__AIM OF THE EXERCISE__: The entries are to be output once more, word for word.

__LISTED RECORDS__:
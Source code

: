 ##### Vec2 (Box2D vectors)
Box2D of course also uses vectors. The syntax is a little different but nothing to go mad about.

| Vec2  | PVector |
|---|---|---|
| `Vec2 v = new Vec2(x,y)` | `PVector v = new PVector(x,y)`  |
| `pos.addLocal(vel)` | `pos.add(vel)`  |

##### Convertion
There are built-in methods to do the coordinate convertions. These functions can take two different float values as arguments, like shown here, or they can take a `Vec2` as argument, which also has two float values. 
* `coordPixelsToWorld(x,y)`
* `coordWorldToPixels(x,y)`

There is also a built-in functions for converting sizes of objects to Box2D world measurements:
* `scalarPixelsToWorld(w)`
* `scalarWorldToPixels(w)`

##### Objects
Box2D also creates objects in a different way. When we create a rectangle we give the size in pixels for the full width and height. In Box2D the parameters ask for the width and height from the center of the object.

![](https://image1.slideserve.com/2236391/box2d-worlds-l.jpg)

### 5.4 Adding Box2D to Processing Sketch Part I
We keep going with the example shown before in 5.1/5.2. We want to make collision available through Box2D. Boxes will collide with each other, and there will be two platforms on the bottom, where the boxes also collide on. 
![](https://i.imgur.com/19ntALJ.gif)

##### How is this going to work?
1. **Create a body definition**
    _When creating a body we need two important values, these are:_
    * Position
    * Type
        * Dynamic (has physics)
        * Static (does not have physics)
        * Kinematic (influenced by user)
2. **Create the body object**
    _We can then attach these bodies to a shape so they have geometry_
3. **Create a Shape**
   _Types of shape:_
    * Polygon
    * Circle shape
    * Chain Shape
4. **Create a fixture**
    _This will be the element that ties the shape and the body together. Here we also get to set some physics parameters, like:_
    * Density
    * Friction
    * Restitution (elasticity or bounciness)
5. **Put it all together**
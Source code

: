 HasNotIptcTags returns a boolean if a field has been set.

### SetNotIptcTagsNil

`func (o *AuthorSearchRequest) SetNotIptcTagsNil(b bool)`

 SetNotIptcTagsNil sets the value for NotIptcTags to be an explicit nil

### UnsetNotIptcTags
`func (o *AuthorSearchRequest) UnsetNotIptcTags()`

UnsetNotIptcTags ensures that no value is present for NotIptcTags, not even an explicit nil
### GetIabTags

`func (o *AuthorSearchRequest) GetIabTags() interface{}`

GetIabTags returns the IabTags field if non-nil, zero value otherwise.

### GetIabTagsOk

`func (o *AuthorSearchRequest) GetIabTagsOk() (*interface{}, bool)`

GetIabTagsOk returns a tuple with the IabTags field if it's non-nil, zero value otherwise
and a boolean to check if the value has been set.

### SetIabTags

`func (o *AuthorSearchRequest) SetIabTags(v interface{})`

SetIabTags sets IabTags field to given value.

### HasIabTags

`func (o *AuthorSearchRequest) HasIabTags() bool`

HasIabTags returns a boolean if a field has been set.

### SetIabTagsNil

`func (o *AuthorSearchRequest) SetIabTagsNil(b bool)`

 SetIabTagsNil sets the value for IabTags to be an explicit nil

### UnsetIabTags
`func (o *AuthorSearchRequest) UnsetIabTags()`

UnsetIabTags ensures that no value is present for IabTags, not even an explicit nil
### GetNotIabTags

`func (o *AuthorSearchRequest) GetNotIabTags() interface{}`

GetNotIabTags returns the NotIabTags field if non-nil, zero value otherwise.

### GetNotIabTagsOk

__FINISHED TASK__:
Source code

: ##### Vec2 (Box2D vectors)
Box2D of course also uses vectors. The syntax is a little different but nothing to go mad about.

| Vec2  | PVector |
|---|---|---|
| `Vec2 v = new Vec2(x,y)` | `PVector v = new PVector(x,y)`  |
| `pos.addLocal(vel)` | `pos.add(vel)`  |

##### Convertion
There are built-in methods to do the coordinate convertions. These functions can take two different float values as arguments, like shown here, or they can take a `Vec2` as argument, which also has two float values. 
* `coordPixelsToWorld(x,y)`
* `coordWorldToPixels(x,y)`

There is also a built-in functions for converting sizes of objects to Box2D world measurements:
* `scalarPixelsToWorld(w)`
* `scalarWorldToPixels(w)`

##### Objects
Box2D also creates objects in a different way. When we create a rectangle we give the size in pixels for the full width and height. In Box2D the parameters ask for the width and height from the center of the object.

![](https://image1.slideserve.com/2236391/box2d-worlds-l.jpg)

### 5.4 Adding Box2D to Processing Sketch Part I
We keep going with the example shown before in 5.1/5.2. We want to make collision available through Box2D. Boxes will collide with each other, and there will be two platforms on the bottom, where the boxes also collide on. 
![](https://i.imgur.com/19ntALJ.gif)

##### How is this going to work?
1. **Create a body definition**
    _When creating a body we need two important values, these are:_
    * Position
    * Type
        * Dynamic (has physics)
        * Static (does not have physics)
        * Kinematic (influenced by user)
2. **Create the body object**
    _We can then attach these bodies to a shape so they have geometry_
3. **Create a Shape**
   _Types of shape:_
    * Polygon
    * Circle shape
    * Chain Shape
4. **Create a fixture**
    _This will be the element that ties the shape and the body together. Here we also get to set some physics parameters, like:_
    * Density
    * Friction
    * Restitution (elasticity or bounciness)
5. **Put it all together**
Source code

: HasNotIptcTags returns a boolean if a field has been set.

### SetNotIptcTagsNil

`func (o *AuthorSearchRequest) SetNotIptcTagsNil(b bool)`

 SetNotIptcTagsNil sets the value for NotIptcTags to be an explicit nil

### UnsetNotIptcTags
`func (o *AuthorSearchRequest) UnsetNotIptcTags()`

UnsetNotIptcTags ensures that no value is present for NotIptcTags, not even an explicit nil
### GetIabTags

`func (o *AuthorSearchRequest) GetIabTags() interface{}`

GetIabTags returns the IabTags field if non-nil, zero value otherwise.

### GetIabTagsOk

`func (o *AuthorSearchRequest) GetIabTagsOk() (*interface{}, bool)`

GetIabTagsOk returns a tuple with the IabTags field if it's non-nil, zero value otherwise
and a boolean to check if the value has been set.

### SetIabTags

`func (o *AuthorSearchRequest) SetIabTags(v interface{})`

SetIabTags sets IabTags field to given value.

### HasIabTags

`func (o *AuthorSearchRequest) HasIabTags() bool`

HasIabTags returns a boolean if a field has been set.

### SetIabTagsNil

`func (o *AuthorSearchRequest) SetIabTagsNil(b bool)`

 SetIabTagsNil sets the value for IabTags to be an explicit nil

### UnsetIabTags
`func (o *AuthorSearchRequest) UnsetIabTags()`

UnsetIabTags ensures that no value is present for IabTags, not even an explicit nil
### GetNotIabTags

`func (o *AuthorSearchRequest) GetNotIabTags() interface{}`

GetNotIabTags returns the NotIabTags field if non-nil, zero value otherwise.

### GetNotIabTagsOk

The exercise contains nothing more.